From d1fa714cb1c9a708d7da0de27c99f7eee07fe663 Mon Sep 17 00:00:00 2001
From: Chenguang Li <757486878@qq.com>
Date: Fri, 13 Dec 2024 21:39:00 +0800
Subject: [PATCH] [Refactor]A simple device-related refactor (#11163)

Signed-off-by: noemotiovon <noemotiovon@gmail.com>
Co-authored-by: noemotiovon <noemotiovon@gmail.com>
---
 vllm/platforms/cpu.py       |  5 +++++
 vllm/platforms/hpu.py       |  9 +++++++++
 vllm/platforms/interface.py | 17 +++++++++++++++++
 vllm/platforms/neuron.py    |  9 +++++++++
 vllm/platforms/openvino.py  | 10 +++++-----
 vllm/platforms/xpu.py       |  5 +++++
 vllm/utils.py               | 27 +--------------------------
 7 files changed, 51 insertions(+), 31 deletions(-)

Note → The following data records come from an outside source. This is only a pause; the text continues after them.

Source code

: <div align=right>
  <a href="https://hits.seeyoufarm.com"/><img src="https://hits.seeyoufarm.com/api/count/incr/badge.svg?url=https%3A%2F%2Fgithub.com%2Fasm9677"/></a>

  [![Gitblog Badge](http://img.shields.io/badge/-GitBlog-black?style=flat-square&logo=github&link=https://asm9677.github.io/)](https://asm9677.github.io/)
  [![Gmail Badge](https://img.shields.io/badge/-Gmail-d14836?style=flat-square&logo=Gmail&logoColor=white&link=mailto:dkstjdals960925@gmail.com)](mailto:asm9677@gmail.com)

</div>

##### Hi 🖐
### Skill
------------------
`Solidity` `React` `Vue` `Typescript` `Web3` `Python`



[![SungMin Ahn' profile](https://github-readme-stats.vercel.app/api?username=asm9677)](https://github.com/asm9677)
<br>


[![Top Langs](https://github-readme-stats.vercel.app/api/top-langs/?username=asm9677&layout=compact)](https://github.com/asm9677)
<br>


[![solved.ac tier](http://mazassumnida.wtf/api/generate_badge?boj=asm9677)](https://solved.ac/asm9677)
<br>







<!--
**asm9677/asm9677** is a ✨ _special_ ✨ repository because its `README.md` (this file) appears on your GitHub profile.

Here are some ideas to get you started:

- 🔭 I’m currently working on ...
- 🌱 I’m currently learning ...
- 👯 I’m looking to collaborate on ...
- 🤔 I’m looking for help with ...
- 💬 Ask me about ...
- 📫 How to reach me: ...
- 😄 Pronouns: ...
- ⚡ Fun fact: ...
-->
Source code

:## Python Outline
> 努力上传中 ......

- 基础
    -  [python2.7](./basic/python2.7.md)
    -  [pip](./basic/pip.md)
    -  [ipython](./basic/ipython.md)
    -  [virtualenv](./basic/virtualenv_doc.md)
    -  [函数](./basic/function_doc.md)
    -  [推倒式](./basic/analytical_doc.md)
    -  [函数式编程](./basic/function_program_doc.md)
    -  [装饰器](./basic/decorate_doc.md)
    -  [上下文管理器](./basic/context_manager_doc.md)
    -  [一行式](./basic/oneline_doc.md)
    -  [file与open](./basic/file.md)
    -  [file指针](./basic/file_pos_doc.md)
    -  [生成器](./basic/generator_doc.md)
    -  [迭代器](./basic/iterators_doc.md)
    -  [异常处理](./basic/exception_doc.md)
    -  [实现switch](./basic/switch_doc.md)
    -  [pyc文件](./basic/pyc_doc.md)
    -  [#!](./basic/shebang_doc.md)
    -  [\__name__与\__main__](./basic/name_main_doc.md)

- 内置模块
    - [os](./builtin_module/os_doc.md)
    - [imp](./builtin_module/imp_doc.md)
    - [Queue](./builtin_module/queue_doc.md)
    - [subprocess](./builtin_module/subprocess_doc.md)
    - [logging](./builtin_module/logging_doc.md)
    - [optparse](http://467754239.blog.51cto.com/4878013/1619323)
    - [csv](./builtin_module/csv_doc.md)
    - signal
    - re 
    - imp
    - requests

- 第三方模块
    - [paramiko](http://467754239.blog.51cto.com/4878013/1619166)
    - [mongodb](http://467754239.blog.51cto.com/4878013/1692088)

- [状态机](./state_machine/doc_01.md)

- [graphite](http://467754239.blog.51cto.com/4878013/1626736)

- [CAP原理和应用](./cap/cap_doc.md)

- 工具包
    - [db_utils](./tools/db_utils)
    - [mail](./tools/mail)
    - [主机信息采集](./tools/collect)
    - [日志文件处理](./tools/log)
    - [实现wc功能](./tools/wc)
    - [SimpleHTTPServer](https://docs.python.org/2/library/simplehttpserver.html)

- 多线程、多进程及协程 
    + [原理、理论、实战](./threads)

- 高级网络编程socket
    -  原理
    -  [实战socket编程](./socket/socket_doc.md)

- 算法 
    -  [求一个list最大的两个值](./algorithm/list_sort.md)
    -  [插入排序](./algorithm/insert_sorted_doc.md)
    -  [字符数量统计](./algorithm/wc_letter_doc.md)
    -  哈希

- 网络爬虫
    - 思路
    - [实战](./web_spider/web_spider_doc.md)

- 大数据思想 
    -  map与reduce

diff --git a/vllm/platforms/cpu.py b/vllm/platforms/cpu.py
index e5142b985d1f2..aad8755d9fcd8 100644
--- a/vllm/platforms/cpu.py
+++ b/vllm/platforms/cpu.py
@@ -98,3 +98,8 @@ def check_and_update_config(cls, vllm_config: VllmConfig) -> None:
                     "vllm.worker.cpu_worker.CPUWorker"
             else:
                 parallel_config.worker_cls = "vllm.worker.cpu_worker.CPUWorker"
+
+    @classmethod
+    def is_pin_memory_available(cls) -> bool:
+        logger.warning("Pin memory is not supported on CPU.")
+        return False
diff --git a/vllm/platforms/hpu.py b/vllm/platforms/hpu.py
index 7f22bee3eaa74..2b947d280f9f8 100644
--- a/vllm/platforms/hpu.py
+++ b/vllm/platforms/hpu.py
@@ -2,6 +2,8 @@
 
 import torch
 
+from vllm.logger import init_logger
+
 from .interface import Platform, PlatformEnum, _Backend
 
 if TYPE_CHECKING:
@@ -9,6 +11,8 @@
 else:
     VllmConfig = None
 
+logger = init_logger(__name__)
+
 
 class HpuPlatform(Platform):
     _enum = PlatformEnum.HPU
@@ -43,3 +47,8 @@ def check_and_update_config(cls, vllm_config: VllmConfig) -> None:
         parallel_config = vllm_config.parallel_config
         if parallel_config.worker_cls == "auto":
             parallel_config.worker_cls = "vllm.worker.hpu_worker.HPUWorker"
+
+    @classmethod
+    def is_pin_memory_available(cls):
+        logger.warning("Pin memory is not supported on HPU.")
+        return False
diff --git a/vllm/platforms/interface.py b/vllm/platforms/interface.py
index db06d2c18e681..4150b0cdf836a 100644
--- a/vllm/platforms/interface.py
+++ b/vllm/platforms/interface.py
@@ -1,6 +1,7 @@
 import enum
 import platform
 import random
+from platform import uname
 from typing import TYPE_CHECKING, NamedTuple, Optional, Tuple, Union
 
 import numpy as np
@@ -16,6 +17,11 @@
 logger = init_logger(__name__)
 
 
+def in_wsl() -> bool:
+    # Reference: https://github.com/microsoft/WSL/issues/4071
+    return "microsoft" in " ".join(uname()).lower()
+
+
 class _Backend(enum.Enum):
     FLASH_ATTN = enum.auto()
     FLASH_ATTN_VLLM_V1 = enum.auto()
@@ -221,6 +227,17 @@ def get_cpu_architecture(cls) -> CpuArchEnum:
 
         return CpuArchEnum.OTHER if machine else CpuArchEnum.UNKNOWN
 
+    @classmethod
+    def is_pin_memory_available(cls) -> bool:
+        """Checks whether pin memory is available on the current platform."""
+        if in_wsl():
+            # Pinning memory in WSL is not supported.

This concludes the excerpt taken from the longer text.